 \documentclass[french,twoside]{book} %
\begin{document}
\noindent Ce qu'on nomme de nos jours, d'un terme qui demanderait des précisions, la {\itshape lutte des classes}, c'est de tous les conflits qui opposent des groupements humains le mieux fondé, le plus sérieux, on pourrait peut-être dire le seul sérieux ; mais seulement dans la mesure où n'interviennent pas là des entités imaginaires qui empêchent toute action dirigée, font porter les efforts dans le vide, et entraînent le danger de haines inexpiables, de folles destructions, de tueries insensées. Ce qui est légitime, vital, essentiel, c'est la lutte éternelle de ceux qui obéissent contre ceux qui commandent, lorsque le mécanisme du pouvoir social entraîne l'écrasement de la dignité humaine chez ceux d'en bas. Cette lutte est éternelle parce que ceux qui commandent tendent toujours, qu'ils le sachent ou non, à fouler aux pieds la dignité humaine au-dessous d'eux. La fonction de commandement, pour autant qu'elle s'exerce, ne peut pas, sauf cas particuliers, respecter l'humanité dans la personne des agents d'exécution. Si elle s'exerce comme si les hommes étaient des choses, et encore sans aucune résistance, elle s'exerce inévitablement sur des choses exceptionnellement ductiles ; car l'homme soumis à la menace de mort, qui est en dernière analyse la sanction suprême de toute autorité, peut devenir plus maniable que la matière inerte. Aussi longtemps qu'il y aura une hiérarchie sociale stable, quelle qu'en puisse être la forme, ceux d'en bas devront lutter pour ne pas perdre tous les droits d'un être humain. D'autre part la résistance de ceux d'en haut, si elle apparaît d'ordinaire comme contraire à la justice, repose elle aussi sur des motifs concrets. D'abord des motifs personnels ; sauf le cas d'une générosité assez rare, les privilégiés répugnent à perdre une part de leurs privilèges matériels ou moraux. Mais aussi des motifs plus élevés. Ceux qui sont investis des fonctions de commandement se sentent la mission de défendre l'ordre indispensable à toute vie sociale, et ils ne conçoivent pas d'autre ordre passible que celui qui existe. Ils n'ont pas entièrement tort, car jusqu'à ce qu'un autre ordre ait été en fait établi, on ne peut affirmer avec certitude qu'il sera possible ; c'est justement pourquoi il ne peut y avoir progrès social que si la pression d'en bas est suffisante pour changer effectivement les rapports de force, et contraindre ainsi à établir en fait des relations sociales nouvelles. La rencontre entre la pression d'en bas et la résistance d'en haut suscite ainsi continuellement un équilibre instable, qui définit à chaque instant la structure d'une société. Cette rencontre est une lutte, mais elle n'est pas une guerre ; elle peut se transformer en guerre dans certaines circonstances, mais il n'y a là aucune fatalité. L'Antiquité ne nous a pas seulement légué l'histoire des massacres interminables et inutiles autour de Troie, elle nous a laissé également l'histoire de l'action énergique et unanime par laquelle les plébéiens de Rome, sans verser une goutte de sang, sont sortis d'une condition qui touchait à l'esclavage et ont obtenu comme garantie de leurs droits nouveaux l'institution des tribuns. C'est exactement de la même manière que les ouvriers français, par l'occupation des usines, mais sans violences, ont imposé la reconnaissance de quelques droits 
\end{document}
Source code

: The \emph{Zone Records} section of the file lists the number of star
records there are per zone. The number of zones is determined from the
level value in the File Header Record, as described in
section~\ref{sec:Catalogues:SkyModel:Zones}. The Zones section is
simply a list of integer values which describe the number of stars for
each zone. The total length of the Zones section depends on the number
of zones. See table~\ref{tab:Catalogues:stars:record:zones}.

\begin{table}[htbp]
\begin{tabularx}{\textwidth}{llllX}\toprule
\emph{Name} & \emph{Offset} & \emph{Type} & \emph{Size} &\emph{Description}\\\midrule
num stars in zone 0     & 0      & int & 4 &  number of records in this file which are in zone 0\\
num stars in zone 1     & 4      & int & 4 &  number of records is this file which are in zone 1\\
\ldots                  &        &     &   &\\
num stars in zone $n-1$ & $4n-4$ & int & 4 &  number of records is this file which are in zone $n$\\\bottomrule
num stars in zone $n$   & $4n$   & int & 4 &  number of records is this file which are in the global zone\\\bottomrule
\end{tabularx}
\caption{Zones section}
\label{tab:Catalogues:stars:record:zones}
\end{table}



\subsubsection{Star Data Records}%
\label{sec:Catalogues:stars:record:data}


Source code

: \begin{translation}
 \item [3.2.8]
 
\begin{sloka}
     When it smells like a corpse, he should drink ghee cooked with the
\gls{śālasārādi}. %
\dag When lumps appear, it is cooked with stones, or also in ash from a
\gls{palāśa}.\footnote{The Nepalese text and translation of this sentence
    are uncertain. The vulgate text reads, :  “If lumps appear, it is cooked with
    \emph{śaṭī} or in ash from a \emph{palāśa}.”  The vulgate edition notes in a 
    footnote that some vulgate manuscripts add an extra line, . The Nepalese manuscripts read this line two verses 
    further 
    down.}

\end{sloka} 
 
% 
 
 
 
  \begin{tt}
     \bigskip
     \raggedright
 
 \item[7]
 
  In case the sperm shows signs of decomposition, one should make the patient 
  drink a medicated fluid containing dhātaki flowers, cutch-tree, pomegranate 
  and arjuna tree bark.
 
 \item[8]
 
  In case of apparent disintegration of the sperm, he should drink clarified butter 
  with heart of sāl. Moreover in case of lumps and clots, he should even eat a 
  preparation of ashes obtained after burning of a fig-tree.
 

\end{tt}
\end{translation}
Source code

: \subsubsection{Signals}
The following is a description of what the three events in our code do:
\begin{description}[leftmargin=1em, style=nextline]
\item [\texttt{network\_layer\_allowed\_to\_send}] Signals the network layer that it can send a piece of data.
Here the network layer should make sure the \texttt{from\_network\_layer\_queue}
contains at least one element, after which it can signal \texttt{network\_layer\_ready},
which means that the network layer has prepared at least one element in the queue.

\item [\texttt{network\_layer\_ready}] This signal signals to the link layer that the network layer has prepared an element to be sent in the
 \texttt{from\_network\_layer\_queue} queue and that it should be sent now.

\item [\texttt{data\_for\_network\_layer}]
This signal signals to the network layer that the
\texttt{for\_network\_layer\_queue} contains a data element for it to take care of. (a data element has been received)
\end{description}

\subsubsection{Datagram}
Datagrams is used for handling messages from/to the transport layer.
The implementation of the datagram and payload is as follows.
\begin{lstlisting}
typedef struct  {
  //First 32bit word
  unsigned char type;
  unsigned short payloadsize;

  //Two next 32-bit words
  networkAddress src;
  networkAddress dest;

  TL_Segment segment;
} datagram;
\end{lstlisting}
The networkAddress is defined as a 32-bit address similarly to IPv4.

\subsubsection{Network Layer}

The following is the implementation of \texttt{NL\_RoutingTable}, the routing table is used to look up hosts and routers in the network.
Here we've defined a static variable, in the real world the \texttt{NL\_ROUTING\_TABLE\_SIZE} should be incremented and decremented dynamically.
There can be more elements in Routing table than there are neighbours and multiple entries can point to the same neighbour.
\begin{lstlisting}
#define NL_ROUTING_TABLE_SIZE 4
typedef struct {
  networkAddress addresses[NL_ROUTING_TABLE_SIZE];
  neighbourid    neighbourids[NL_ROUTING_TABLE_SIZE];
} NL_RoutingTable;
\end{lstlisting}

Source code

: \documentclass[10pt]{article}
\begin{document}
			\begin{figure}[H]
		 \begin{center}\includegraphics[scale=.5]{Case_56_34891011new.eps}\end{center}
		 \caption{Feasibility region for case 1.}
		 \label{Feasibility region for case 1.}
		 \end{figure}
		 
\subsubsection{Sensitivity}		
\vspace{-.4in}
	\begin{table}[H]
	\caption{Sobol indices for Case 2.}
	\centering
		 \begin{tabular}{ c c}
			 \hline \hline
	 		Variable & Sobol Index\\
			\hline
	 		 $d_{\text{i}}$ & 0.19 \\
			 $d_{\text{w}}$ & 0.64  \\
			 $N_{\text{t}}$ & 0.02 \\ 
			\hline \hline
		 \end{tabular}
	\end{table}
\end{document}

•••

### What this task involves
What lines above mention "caption"? Copy each one.

### Answer
\caption{Zones section}
		 \caption{Feasibility region for case 1.}
	\caption{Sobol indices for Case 2.}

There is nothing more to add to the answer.